Well do you pursue your part-time art as a freelancer, in self-employment or as an employee? This question has a big influence and the provision you need.
Freelance
The term ‘freelance’ does not exist in law. A distinction is only drawn between self-employment and employment as an employee. The legislation on social security (AHV/AVS, BVG/LPP, UVG/LAA/LINF) provides a very restrictive definition of who is considered self-employed.
Self-employment
You are only considered self-employed if you bear commercial risk, are economically independent from your client and receive no instructions as to the organisation of your work, i.e. how work when and how you want, and receive a fee for a service (activity or product) provided by the relevant deadline. All other forms of work contracts are not considered self-employment.
Employment as an employee
Under Art. 5 paragraph 2 of the Old Age and Survivors’ Insurance Act (AHVG / LAVS), you are (generally) considered employed as an employee if you work for an employer for a given or unlimited duration and are dependent on the employer economically and for the purpose of organisation of work. The lack of commercial risk is of central importance.
Part-time
If you are self-employed part-time, this is considered supplementary self-employment (Selbständigkeit im Nebenerwerb / activité indépendante accessoire / attività indipendente accessoria). You must register with the AHV/AVS branch at your place of residence.
Note: low wages
- If the salary does not exceed CHF 2,300 per year per employer, employers do not generally have to pay AHV contributions. However, the employee can request that AHV contributions be paid from the first franc of salary. The contributions must then be deducted.

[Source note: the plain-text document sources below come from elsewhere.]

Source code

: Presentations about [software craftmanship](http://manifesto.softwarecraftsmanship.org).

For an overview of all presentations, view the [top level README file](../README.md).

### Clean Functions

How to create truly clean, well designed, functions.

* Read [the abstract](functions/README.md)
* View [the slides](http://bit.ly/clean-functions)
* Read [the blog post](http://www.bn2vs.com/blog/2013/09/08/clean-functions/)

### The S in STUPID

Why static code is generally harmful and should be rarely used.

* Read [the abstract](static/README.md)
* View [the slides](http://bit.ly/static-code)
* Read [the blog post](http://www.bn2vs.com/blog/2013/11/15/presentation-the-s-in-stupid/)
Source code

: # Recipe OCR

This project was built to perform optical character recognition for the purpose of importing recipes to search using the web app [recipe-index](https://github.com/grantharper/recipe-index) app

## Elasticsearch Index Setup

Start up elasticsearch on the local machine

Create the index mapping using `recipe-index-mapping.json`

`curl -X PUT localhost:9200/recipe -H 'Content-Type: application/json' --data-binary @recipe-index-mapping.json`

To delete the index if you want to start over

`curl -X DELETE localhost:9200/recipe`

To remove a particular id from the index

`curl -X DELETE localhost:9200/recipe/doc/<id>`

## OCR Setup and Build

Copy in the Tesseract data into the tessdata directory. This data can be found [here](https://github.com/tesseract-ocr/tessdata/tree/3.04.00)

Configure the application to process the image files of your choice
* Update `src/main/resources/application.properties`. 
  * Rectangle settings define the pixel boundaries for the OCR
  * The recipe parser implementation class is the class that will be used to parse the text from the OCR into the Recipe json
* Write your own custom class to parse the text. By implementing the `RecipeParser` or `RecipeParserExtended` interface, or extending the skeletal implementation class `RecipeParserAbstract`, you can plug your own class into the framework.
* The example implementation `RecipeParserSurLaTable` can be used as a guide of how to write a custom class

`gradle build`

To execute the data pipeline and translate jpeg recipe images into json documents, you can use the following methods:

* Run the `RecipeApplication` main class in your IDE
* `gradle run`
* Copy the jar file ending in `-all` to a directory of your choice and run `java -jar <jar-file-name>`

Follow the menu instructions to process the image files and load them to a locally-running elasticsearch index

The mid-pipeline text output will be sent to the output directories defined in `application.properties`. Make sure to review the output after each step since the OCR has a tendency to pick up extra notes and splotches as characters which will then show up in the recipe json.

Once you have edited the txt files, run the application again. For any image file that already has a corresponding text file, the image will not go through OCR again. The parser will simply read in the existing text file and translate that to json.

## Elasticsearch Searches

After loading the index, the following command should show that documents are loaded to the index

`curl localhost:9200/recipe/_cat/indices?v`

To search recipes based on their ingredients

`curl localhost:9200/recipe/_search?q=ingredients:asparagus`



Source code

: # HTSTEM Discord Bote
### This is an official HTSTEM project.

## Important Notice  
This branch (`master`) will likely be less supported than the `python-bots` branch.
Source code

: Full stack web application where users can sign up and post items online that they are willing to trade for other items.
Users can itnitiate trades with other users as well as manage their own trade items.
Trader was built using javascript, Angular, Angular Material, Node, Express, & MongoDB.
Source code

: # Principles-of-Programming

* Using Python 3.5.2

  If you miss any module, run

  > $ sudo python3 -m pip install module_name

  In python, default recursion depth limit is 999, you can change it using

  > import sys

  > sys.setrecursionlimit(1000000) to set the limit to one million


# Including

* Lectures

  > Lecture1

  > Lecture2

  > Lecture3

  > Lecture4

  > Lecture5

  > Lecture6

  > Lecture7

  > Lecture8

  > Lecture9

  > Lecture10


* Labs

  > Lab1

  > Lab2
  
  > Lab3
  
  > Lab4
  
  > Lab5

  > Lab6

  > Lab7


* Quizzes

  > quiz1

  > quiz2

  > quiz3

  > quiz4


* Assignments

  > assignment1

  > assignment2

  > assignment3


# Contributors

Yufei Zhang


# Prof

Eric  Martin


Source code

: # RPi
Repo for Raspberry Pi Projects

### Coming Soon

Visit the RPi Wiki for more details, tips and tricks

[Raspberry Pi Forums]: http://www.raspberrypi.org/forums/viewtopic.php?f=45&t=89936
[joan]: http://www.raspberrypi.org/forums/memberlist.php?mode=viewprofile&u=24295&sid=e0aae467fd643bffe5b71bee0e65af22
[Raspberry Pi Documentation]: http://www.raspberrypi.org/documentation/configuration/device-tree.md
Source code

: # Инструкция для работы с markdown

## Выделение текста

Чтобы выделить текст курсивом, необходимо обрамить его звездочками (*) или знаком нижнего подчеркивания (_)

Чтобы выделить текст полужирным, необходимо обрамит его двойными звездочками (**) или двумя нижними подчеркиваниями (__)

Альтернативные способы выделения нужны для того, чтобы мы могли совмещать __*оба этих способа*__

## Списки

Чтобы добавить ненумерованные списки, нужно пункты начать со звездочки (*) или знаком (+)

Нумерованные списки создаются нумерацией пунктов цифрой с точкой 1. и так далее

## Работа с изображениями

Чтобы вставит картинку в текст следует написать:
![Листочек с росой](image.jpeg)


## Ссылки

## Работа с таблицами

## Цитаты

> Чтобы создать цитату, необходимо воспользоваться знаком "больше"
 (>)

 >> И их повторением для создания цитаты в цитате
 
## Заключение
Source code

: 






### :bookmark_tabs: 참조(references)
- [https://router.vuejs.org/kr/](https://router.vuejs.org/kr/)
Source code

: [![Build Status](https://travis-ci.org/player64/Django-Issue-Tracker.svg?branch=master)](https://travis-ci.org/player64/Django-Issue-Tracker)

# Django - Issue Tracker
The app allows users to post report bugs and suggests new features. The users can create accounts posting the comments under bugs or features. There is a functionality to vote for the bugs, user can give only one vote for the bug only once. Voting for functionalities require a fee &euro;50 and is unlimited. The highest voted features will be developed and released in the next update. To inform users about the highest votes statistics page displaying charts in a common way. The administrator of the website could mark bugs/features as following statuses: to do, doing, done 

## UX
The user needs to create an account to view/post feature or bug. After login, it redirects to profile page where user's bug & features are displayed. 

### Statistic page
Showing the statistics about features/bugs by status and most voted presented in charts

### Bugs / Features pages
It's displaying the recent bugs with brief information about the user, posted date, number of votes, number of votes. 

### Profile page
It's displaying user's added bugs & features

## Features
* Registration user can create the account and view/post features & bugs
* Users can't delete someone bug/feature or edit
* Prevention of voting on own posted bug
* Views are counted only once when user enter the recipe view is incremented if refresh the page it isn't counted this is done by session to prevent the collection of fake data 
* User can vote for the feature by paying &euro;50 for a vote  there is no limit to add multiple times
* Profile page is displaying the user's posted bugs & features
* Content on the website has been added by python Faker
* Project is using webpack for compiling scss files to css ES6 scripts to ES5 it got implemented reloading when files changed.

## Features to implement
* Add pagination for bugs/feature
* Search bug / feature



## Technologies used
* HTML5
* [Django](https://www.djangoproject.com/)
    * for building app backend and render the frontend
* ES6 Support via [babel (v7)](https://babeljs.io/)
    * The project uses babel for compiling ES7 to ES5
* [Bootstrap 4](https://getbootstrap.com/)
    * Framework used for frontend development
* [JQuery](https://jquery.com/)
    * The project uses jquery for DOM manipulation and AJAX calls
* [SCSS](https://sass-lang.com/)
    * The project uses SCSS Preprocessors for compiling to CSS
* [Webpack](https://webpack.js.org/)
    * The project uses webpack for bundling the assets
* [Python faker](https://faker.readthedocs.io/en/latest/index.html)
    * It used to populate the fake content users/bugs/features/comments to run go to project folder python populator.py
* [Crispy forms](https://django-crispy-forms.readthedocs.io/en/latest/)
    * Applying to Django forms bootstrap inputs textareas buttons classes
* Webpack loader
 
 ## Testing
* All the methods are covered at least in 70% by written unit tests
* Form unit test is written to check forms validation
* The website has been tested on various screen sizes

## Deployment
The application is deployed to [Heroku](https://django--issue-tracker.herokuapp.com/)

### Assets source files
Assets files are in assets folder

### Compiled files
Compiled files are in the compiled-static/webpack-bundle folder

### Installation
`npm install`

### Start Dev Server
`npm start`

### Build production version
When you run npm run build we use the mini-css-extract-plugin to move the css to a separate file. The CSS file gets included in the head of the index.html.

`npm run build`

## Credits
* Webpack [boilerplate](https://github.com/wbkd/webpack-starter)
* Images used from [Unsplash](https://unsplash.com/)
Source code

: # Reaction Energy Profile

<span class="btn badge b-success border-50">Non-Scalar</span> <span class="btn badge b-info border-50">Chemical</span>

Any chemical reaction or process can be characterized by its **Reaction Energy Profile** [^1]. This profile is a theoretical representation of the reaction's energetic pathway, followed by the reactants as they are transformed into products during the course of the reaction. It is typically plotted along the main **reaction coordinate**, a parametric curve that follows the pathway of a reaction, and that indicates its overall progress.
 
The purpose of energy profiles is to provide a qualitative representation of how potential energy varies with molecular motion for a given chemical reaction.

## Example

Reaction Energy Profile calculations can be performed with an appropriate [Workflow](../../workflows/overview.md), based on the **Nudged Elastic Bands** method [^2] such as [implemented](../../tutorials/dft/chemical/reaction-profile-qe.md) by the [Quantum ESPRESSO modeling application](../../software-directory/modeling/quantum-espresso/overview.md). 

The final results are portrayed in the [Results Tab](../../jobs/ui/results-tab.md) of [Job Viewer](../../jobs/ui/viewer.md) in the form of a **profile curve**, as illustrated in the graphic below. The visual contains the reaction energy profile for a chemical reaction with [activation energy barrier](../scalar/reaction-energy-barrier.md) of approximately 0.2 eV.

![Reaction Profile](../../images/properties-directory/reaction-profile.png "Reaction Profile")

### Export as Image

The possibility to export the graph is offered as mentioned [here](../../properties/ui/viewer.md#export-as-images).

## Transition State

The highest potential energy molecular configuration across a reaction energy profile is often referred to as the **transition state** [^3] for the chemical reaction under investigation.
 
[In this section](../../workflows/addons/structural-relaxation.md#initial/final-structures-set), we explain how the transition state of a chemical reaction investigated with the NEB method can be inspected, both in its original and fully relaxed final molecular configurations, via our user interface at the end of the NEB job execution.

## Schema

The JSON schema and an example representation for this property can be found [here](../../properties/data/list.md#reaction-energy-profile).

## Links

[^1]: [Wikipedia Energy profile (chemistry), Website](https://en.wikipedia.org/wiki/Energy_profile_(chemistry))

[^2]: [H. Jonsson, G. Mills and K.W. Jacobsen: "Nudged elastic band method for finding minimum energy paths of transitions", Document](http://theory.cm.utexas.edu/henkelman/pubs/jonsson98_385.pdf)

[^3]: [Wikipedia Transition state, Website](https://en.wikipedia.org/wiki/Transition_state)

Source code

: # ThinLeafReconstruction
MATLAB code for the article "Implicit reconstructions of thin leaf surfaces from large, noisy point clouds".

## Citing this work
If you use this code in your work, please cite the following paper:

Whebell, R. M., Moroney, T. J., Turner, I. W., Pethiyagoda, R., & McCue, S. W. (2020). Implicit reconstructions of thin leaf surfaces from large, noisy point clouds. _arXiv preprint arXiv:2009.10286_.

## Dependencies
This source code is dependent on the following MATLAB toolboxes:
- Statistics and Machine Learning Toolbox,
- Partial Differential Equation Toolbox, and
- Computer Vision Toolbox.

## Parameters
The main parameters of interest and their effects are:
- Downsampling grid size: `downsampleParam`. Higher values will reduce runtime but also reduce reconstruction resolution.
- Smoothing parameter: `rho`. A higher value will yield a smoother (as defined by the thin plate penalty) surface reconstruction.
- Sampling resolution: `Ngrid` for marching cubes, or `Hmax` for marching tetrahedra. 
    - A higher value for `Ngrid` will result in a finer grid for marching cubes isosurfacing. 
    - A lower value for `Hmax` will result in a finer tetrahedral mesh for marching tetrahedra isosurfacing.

- In the case of low wages in the cultural sector, contributions must be paid from the first franc of salary, regardless of whether the total salary is less than CHF 2,300 or not.
Special provisions
In principle, AHV/AVS (state pension), IV (invalidity insurance), EO/APG/IPG (loss of earnings compensation) and ALV/AC/AD (unemployment insurance) contributions must be made on any wage payments. On when the following three conditions are met simultaneously are such payments not obligatory:
- The wage comes from supplementary employment, i.e. main employment activity must take place in parallel.
- The wage from this supplementary employment does not exceed CHF 2,300 per year and employer.
- The employer and employee agree to not making AHV/AVS/IV/EO and ALV contributions (with a statement called Beitragsbefreiungs-Verzichtserklärung / déclaration de renonciation du paiement de cotisations).